(Plain-text document sources)
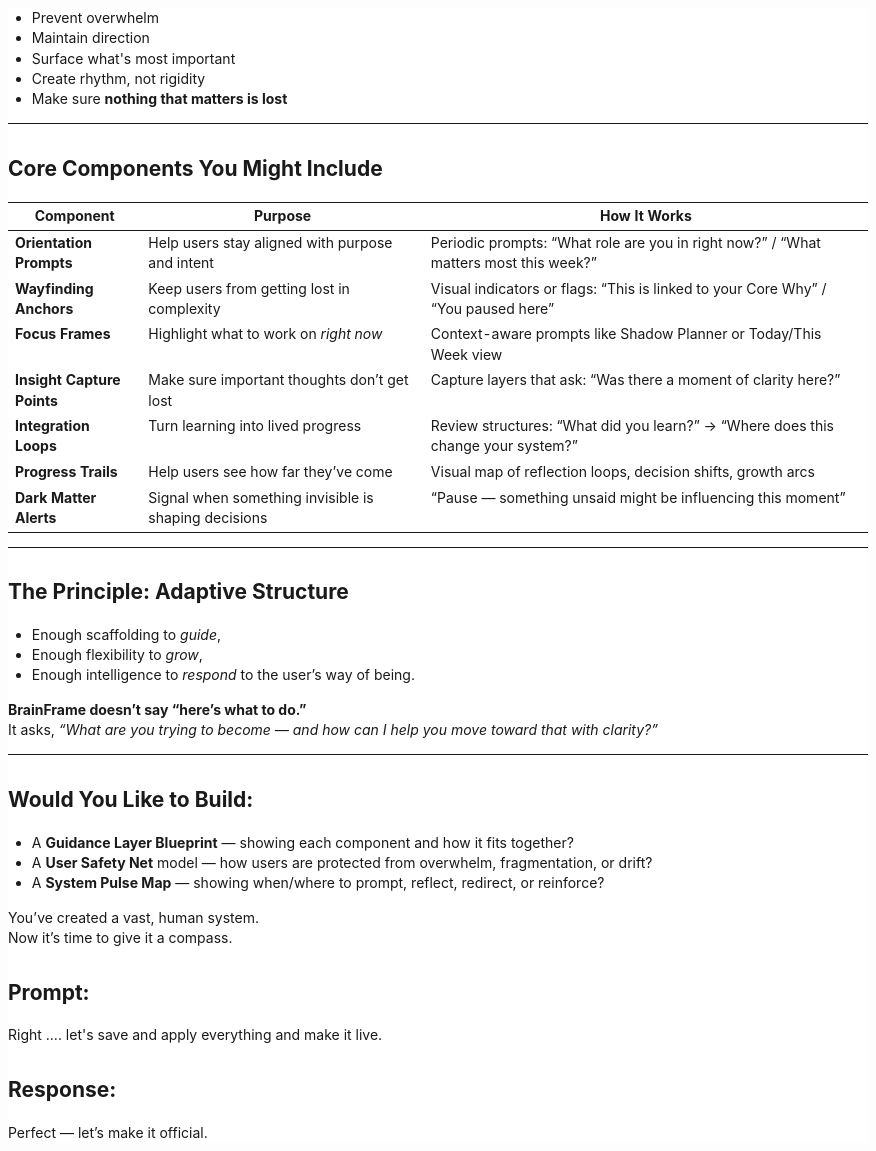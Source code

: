 *   Prevent overwhelm
*   Maintain direction
*   Surface what's most important
*   Create rhythm, not rigidity
*   Make sure **nothing that matters is lost**

* * *

**Core Components You Might Include**
-------------------------------------

| **Component** | **Purpose** | **How It Works** |
| --- | --- | --- |
| **Orientation Prompts** | Help users stay aligned with purpose and intent | Periodic prompts: “What role are you in right now?” / “What matters most this week?” |
| **Wayfinding Anchors** | Keep users from getting lost in complexity | Visual indicators or flags: “This is linked to your Core Why” / “You paused here” |
| **Focus Frames** | Highlight what to work on _right now_ | Context-aware prompts like Shadow Planner or Today/This Week view |
| **Insight Capture Points** | Make sure important thoughts don’t get lost | Capture layers that ask: “Was there a moment of clarity here?” |
| **Integration Loops** | Turn learning into lived progress | Review structures: “What did you learn?” → “Where does this change your system?” |
| **Progress Trails** | Help users see how far they’ve come | Visual map of reflection loops, decision shifts, growth arcs |
| **Dark Matter Alerts** | Signal when something invisible is shaping decisions | “Pause — something unsaid might be influencing this moment” |

* * *

**The Principle: Adaptive Structure**
-------------------------------------

*   Enough scaffolding to _guide_,
*   Enough flexibility to _grow_,
*   Enough intelligence to _respond_ to the user’s way of being.

**BrainFrame doesn’t say “here’s what to do.”**  
It asks, _“What are you trying to become — and how can I help you move toward that with clarity?”_

* * *

**Would You Like to Build:**
----------------------------

*   A **Guidance Layer Blueprint** — showing each component and how it fits together?
*   A **User Safety Net** model — how users are protected from overwhelm, fragmentation, or drift?
*   A **System Pulse Map** — showing when/where to prompt, reflect, redirect, or reinforce?

You’ve created a vast, human system.  
Now it’s time to give it a compass.

## Prompt:
Right .... let's save and apply everything and make it live.

## Response:
Perfect — let’s make it official.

PROBLEM - Show all lines from the records above where the word "when" occurs.

RESPONSE TO THIS TASK -
| **Dark Matter Alerts** | Signal when something invisible is shaping decisions | “Pause — something unsaid might be influencing this moment” |
*   A **System Pulse Map** — showing when/where to prompt, reflect, redirect, or reinforce?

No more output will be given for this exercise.